Line by line, set down all the data below exactly, omitting any picture.

Saved data entries
----
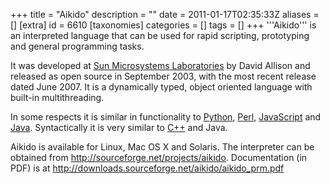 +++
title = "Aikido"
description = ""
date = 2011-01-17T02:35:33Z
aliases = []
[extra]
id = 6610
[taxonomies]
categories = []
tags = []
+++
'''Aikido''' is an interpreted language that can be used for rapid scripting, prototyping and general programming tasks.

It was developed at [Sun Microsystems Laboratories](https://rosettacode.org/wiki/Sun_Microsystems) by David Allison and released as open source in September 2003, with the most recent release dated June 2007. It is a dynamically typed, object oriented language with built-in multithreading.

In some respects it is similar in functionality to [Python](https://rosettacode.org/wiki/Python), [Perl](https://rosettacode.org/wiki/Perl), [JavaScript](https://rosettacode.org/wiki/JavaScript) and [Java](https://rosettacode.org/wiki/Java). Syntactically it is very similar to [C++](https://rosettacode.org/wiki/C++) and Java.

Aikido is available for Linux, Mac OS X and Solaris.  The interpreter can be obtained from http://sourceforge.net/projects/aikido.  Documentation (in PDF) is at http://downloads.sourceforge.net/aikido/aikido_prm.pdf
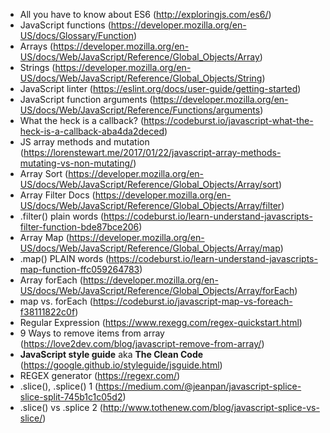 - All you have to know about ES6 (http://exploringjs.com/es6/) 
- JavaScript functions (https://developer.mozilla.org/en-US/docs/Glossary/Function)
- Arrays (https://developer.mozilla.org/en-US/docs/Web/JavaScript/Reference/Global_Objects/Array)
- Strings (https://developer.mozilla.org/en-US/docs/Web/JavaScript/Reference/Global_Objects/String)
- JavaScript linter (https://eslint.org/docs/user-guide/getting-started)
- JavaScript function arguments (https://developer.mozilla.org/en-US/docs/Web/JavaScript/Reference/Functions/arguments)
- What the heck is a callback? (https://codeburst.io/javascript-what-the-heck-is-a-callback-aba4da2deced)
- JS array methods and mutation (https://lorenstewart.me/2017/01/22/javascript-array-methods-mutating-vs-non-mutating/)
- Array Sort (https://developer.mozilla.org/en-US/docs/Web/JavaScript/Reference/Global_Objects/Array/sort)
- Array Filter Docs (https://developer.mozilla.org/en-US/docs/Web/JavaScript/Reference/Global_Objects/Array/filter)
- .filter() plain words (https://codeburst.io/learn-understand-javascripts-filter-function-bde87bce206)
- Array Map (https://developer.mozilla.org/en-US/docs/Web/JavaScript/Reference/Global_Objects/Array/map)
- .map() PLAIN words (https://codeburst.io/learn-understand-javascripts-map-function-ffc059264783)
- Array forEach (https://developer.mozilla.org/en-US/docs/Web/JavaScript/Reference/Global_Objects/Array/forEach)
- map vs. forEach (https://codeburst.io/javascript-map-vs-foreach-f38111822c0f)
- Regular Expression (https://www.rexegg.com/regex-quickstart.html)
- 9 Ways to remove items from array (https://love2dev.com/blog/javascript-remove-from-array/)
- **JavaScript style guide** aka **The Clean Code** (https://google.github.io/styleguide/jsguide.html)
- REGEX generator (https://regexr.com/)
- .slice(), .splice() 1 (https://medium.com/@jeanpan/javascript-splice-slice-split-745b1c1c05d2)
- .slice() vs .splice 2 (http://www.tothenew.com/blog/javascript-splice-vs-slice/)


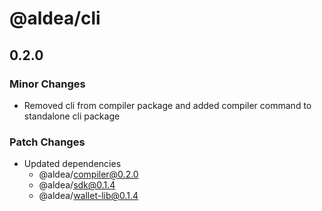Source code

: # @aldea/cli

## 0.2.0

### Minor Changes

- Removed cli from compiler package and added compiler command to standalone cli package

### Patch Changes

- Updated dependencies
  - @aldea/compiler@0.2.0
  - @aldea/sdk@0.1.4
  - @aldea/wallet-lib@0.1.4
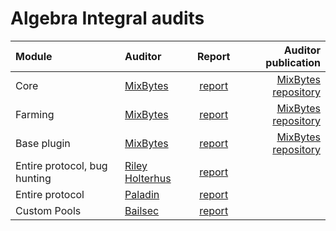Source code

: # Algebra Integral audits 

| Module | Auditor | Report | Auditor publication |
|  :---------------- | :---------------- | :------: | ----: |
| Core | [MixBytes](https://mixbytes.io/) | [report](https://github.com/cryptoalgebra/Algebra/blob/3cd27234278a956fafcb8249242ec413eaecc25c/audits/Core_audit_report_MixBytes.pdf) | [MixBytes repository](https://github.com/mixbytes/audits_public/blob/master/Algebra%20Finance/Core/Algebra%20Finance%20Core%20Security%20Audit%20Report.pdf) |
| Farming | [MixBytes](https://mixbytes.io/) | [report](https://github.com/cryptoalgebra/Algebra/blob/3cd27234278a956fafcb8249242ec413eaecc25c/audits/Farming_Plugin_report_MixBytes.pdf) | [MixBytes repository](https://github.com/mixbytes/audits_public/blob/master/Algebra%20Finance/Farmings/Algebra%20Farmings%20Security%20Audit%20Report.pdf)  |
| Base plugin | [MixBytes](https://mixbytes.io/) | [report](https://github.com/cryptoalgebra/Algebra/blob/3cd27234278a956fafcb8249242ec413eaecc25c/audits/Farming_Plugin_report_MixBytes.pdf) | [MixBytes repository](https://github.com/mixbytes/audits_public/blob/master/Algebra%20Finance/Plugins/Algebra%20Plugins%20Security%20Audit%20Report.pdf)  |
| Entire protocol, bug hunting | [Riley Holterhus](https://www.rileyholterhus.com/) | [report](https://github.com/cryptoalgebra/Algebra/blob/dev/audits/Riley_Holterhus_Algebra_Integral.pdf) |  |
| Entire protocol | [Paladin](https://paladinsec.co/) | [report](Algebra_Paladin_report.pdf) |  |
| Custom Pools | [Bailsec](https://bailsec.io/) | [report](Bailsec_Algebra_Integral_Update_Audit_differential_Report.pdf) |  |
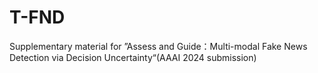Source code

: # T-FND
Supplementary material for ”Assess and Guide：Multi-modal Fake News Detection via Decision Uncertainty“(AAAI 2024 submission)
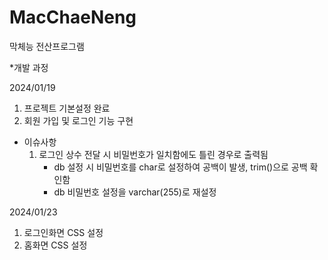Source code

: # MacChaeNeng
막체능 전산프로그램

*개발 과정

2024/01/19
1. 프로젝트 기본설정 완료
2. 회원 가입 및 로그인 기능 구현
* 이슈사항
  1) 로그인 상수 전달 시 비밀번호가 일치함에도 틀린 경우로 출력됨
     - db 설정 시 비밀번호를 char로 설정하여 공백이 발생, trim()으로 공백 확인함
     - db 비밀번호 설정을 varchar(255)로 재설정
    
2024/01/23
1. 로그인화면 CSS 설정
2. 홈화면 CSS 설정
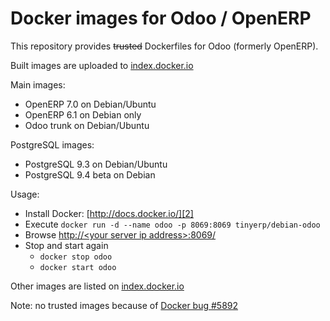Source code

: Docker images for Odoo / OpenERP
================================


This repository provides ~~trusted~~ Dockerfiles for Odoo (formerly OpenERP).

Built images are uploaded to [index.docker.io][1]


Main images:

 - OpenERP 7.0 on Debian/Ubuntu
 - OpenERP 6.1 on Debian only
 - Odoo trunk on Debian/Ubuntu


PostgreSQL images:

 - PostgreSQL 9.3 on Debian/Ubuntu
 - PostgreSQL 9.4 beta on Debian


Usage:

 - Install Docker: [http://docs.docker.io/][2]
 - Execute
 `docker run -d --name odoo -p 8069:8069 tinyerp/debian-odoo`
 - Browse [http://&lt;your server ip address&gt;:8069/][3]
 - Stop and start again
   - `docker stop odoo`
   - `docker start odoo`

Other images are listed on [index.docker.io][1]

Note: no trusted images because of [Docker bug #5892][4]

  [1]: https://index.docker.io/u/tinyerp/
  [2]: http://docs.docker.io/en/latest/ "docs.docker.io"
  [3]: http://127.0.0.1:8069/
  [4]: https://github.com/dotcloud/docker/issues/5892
----
▸ **Expected answer**
 +++
title = "Aikido"
description = ""
date = 2011-01-17T02:35:33Z
aliases = []
[extra]
id = 6610
[taxonomies]
categories = []
tags = []
+++
'''Aikido''' is an interpreted language that can be used for rapid scripting, prototyping and general programming tasks.

It was developed at [Sun Microsystems Laboratories](https://rosettacode.org/wiki/Sun_Microsystems) by David Allison and released as open source in September 2003, with the most recent release dated June 2007. It is a dynamically typed, object oriented language with built-in multithreading.

In some respects it is similar in functionality to [Python](https://rosettacode.org/wiki/Python), [Perl](https://rosettacode.org/wiki/Perl), [JavaScript](https://rosettacode.org/wiki/JavaScript) and [Java](https://rosettacode.org/wiki/Java). Syntactically it is very similar to [C++](https://rosettacode.org/wiki/C++) and Java.

Aikido is available for Linux, Mac OS X and Solaris.  The interpreter can be obtained from http://sourceforge.net/projects/aikido.  Documentation (in PDF) is at http://downloads.sourceforge.net/aikido/aikido_prm.pdf
 - All you have to know about ES6 (http://exploringjs.com/es6/) 
- JavaScript functions (https://developer.mozilla.org/en-US/docs/Glossary/Function)
- Arrays (https://developer.mozilla.org/en-US/docs/Web/JavaScript/Reference/Global_Objects/Array)
- Strings (https://developer.mozilla.org/en-US/docs/Web/JavaScript/Reference/Global_Objects/String)
- JavaScript linter (https://eslint.org/docs/user-guide/getting-started)
- JavaScript function arguments (https://developer.mozilla.org/en-US/docs/Web/JavaScript/Reference/Functions/arguments)
- What the heck is a callback? (https://codeburst.io/javascript-what-the-heck-is-a-callback-aba4da2deced)
- JS array methods and mutation (https://lorenstewart.me/2017/01/22/javascript-array-methods-mutating-vs-non-mutating/)
- Array Sort (https://developer.mozilla.org/en-US/docs/Web/JavaScript/Reference/Global_Objects/Array/sort)
- Array Filter Docs (https://developer.mozilla.org/en-US/docs/Web/JavaScript/Reference/Global_Objects/Array/filter)
- .filter() plain words (https://codeburst.io/learn-understand-javascripts-filter-function-bde87bce206)
- Array Map (https://developer.mozilla.org/en-US/docs/Web/JavaScript/Reference/Global_Objects/Array/map)
- .map() PLAIN words (https://codeburst.io/learn-understand-javascripts-map-function-ffc059264783)
- Array forEach (https://developer.mozilla.org/en-US/docs/Web/JavaScript/Reference/Global_Objects/Array/forEach)
- map vs. forEach (https://codeburst.io/javascript-map-vs-foreach-f38111822c0f)
- Regular Expression (https://www.rexegg.com/regex-quickstart.html)
- 9 Ways to remove items from array (https://love2dev.com/blog/javascript-remove-from-array/)
- **JavaScript style guide** aka **The Clean Code** (https://google.github.io/styleguide/jsguide.html)
- REGEX generator (https://regexr.com/)
- .slice(), .splice() 1 (https://medium.com/@jeanpan/javascript-splice-slice-split-745b1c1c05d2)
- .slice() vs .splice 2 (http://www.tothenew.com/blog/javascript-splice-vs-slice/)


Source code

: # @aldea/cli

## 0.2.0

### Minor Changes

- Removed cli from compiler package and added compiler command to standalone cli package

### Patch Changes

- Updated dependencies
  - @aldea/compiler@0.2.0
  - @aldea/sdk@0.1.4
  - @aldea/wallet-lib@0.1.4
Source code

: # Algebra Integral audits 

| Module | Auditor | Report | Auditor publication |
|  :---------------- | :---------------- | :------: | ----: |
| Core | [MixBytes](https://mixbytes.io/) | [report](https://github.com/cryptoalgebra/Algebra/blob/3cd27234278a956fafcb8249242ec413eaecc25c/audits/Core_audit_report_MixBytes.pdf) | [MixBytes repository](https://github.com/mixbytes/audits_public/blob/master/Algebra%20Finance/Core/Algebra%20Finance%20Core%20Security%20Audit%20Report.pdf) |
| Farming | [MixBytes](https://mixbytes.io/) | [report](https://github.com/cryptoalgebra/Algebra/blob/3cd27234278a956fafcb8249242ec413eaecc25c/audits/Farming_Plugin_report_MixBytes.pdf) | [MixBytes repository](https://github.com/mixbytes/audits_public/blob/master/Algebra%20Finance/Farmings/Algebra%20Farmings%20Security%20Audit%20Report.pdf)  |
| Base plugin | [MixBytes](https://mixbytes.io/) | [report](https://github.com/cryptoalgebra/Algebra/blob/3cd27234278a956fafcb8249242ec413eaecc25c/audits/Farming_Plugin_report_MixBytes.pdf) | [MixBytes repository](https://github.com/mixbytes/audits_public/blob/master/Algebra%20Finance/Plugins/Algebra%20Plugins%20Security%20Audit%20Report.pdf)  |
| Entire protocol, bug hunting | [Riley Holterhus](https://www.rileyholterhus.com/) | [report](https://github.com/cryptoalgebra/Algebra/blob/dev/audits/Riley_Holterhus_Algebra_Integral.pdf) |  |
| Entire protocol | [Paladin](https://paladinsec.co/) | [report](Algebra_Paladin_report.pdf) |  |
| Custom Pools | [Bailsec](https://bailsec.io/) | [report](Bailsec_Algebra_Integral_Update_Audit_differential_Report.pdf) |  |
Source code

: # T-FND
Supplementary material for ”Assess and Guide：Multi-modal Fake News Detection via Decision Uncertainty“(AAAI 2024 submission)
Source code

: # MacChaeNeng
막체능 전산프로그램

*개발 과정

2024/01/19
1. 프로젝트 기본설정 완료
2. 회원 가입 및 로그인 기능 구현
* 이슈사항
  1) 로그인 상수 전달 시 비밀번호가 일치함에도 틀린 경우로 출력됨
     - db 설정 시 비밀번호를 char로 설정하여 공백이 발생, trim()으로 공백 확인함
     - db 비밀번호 설정을 varchar(255)로 재설정
    
2024/01/23
1. 로그인화면 CSS 설정
2. 홈화면 CSS 설정
Source code

: Docker images for Odoo / OpenERP
================================


This repository provides ~~trusted~~ Dockerfiles for Odoo (formerly OpenERP).

Built images are uploaded to [index.docker.io][1]


Main images:

 - OpenERP 7.0 on Debian/Ubuntu
 - OpenERP 6.1 on Debian only
 - Odoo trunk on Debian/Ubuntu


PostgreSQL images:

 - PostgreSQL 9.3 on Debian/Ubuntu
 - PostgreSQL 9.4 beta on Debian


Usage:

 - Install Docker: [http://docs.docker.io/][2]
 - Execute
 `docker run -d --name odoo -p 8069:8069 tinyerp/debian-odoo`
 - Browse [http://&lt;your server ip address&gt;:8069/][3]
 - Stop and start again
   - `docker stop odoo`
   - `docker start odoo`

Other images are listed on [index.docker.io][1]

Note: no trusted images because of [Docker bug #5892][4]

  [1]: https://index.docker.io/u/tinyerp/
  [2]: http://docs.docker.io/en/latest/ "docs.docker.io"
  [3]: http://127.0.0.1:8069/
  [4]: https://github.com/dotcloud/docker/issues/5892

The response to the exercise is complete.